■ EXERCISE BRIEF ■
Return each line of the records below that contains the word "mathcal".

■ MATERIAL SHOWN ■
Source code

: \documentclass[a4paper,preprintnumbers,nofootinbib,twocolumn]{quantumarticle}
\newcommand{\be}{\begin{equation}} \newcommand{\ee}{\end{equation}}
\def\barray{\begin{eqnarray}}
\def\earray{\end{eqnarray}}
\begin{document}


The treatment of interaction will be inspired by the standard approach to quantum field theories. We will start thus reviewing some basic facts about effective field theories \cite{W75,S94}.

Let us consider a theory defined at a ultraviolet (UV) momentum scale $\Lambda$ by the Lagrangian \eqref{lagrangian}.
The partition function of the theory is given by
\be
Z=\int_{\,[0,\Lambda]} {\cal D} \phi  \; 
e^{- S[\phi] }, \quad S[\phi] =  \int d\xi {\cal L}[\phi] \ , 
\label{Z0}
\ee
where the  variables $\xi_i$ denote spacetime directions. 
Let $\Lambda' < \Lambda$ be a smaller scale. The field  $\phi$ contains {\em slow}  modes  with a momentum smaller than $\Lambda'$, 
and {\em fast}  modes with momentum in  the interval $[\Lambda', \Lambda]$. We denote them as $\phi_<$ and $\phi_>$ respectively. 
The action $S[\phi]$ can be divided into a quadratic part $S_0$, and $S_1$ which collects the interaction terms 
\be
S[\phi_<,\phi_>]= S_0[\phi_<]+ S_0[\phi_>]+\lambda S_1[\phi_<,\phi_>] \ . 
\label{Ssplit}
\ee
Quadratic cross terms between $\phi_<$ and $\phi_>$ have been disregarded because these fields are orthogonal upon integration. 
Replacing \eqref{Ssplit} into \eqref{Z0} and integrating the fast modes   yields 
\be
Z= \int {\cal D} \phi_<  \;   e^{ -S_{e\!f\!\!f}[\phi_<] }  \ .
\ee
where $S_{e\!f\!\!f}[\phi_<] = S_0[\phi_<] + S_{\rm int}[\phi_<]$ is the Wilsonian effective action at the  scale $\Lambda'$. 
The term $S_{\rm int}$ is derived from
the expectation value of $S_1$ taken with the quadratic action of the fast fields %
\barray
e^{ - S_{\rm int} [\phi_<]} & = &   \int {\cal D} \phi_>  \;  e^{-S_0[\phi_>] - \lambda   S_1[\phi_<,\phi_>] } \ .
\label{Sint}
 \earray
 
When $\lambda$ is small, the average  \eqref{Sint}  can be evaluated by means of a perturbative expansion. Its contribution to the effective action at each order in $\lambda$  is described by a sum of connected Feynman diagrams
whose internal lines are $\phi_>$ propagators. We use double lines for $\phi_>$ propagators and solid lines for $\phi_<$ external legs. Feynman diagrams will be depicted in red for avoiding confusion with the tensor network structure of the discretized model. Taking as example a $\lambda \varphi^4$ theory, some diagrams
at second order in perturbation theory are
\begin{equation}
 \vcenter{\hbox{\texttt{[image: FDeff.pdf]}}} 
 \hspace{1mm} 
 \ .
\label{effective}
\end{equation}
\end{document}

* * *

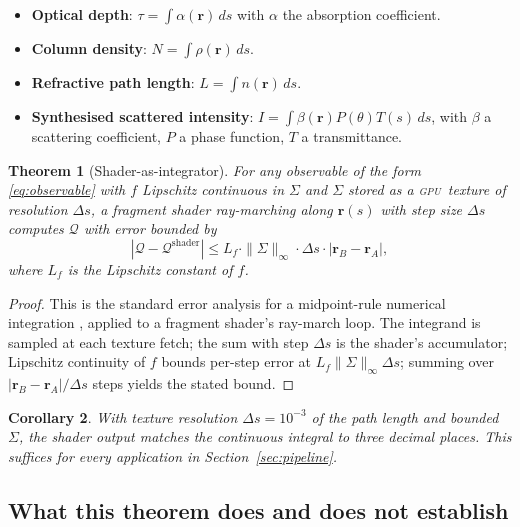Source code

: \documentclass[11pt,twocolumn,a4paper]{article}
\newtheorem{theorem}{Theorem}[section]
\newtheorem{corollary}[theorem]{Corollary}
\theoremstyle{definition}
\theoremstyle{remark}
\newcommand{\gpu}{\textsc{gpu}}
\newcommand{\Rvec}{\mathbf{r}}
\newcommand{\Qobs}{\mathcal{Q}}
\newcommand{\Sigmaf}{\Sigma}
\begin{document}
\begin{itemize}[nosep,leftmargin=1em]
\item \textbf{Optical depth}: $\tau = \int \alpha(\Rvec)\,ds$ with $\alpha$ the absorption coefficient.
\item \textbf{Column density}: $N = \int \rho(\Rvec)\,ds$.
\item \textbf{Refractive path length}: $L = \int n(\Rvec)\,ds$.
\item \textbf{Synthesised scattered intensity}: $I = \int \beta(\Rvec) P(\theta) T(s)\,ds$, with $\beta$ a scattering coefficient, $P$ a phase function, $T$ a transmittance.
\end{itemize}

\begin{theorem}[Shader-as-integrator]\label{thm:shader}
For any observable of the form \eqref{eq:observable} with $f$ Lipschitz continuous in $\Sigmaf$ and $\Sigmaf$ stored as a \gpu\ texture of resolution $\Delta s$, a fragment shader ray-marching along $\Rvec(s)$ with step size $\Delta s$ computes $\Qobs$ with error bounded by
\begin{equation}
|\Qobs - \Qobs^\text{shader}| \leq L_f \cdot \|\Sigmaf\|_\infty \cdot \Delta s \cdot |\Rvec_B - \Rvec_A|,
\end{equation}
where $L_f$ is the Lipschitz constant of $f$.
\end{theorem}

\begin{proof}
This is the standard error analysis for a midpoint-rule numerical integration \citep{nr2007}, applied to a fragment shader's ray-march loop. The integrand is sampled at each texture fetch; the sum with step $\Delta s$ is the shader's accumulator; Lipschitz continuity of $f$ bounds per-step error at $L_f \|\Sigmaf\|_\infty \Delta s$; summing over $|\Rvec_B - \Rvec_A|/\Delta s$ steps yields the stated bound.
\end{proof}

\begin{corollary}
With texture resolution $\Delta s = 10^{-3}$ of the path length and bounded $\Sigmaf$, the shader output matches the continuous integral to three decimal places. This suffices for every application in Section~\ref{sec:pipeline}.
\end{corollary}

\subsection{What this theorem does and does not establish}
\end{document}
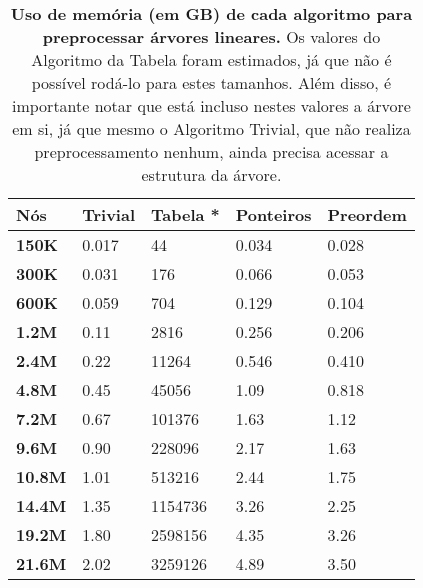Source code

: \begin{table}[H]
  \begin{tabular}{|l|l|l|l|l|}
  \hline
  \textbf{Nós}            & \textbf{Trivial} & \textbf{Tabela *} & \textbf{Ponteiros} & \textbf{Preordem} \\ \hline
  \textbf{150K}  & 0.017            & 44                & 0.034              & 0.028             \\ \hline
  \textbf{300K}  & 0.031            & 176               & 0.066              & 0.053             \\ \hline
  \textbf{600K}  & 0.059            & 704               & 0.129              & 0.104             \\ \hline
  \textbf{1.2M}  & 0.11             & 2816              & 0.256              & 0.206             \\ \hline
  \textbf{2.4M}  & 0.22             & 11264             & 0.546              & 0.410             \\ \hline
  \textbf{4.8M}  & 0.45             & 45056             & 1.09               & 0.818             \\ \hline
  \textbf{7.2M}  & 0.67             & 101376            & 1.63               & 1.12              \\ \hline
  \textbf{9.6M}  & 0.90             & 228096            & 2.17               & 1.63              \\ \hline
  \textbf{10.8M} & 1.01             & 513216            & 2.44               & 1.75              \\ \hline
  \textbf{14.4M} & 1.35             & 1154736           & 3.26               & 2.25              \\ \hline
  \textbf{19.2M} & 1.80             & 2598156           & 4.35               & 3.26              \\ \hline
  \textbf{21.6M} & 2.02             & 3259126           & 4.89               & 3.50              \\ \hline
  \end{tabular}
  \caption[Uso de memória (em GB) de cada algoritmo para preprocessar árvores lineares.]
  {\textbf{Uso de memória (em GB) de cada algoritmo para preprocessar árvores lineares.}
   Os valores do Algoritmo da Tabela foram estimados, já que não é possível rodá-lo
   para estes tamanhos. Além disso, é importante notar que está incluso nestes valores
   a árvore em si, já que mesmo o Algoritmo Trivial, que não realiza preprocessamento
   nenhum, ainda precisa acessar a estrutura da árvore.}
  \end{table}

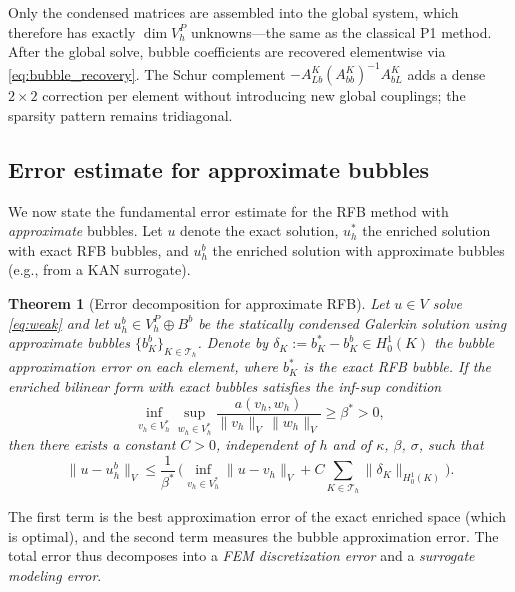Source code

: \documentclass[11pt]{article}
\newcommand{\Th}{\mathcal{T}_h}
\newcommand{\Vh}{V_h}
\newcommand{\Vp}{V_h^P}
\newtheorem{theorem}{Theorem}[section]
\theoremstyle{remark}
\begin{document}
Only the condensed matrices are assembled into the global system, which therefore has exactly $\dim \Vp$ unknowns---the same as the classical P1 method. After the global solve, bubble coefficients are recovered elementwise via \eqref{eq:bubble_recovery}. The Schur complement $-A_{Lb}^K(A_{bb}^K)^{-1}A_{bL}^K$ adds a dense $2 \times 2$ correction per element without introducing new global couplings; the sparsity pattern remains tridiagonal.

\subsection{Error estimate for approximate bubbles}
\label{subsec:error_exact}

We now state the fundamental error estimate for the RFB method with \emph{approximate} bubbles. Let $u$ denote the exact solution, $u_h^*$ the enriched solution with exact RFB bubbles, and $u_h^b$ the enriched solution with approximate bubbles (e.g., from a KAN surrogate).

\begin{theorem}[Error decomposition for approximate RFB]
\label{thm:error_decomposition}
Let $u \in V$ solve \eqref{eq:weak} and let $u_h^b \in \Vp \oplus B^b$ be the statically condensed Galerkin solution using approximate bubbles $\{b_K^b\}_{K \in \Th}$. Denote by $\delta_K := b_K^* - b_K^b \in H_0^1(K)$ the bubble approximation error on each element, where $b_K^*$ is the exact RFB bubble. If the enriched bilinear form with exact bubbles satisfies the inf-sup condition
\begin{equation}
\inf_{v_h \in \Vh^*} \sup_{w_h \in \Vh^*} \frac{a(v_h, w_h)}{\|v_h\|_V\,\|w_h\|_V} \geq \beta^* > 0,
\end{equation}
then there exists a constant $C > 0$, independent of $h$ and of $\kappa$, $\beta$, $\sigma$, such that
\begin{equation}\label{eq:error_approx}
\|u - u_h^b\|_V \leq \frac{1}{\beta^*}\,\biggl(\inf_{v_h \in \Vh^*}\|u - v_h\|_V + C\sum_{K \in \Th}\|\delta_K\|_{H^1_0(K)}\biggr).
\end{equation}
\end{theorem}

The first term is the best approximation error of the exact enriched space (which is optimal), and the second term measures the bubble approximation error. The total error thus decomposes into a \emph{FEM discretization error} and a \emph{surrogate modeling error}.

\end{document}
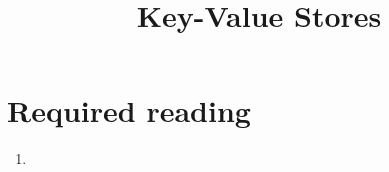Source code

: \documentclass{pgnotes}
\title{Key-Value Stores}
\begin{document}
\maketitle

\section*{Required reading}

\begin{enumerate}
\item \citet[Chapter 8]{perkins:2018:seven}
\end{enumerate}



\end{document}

■ PROBLEM SOLUTION ■
\newcommand{\Qobs}{\mathcal{Q}}
\newcommand{\Th}{\mathcal{T}_h}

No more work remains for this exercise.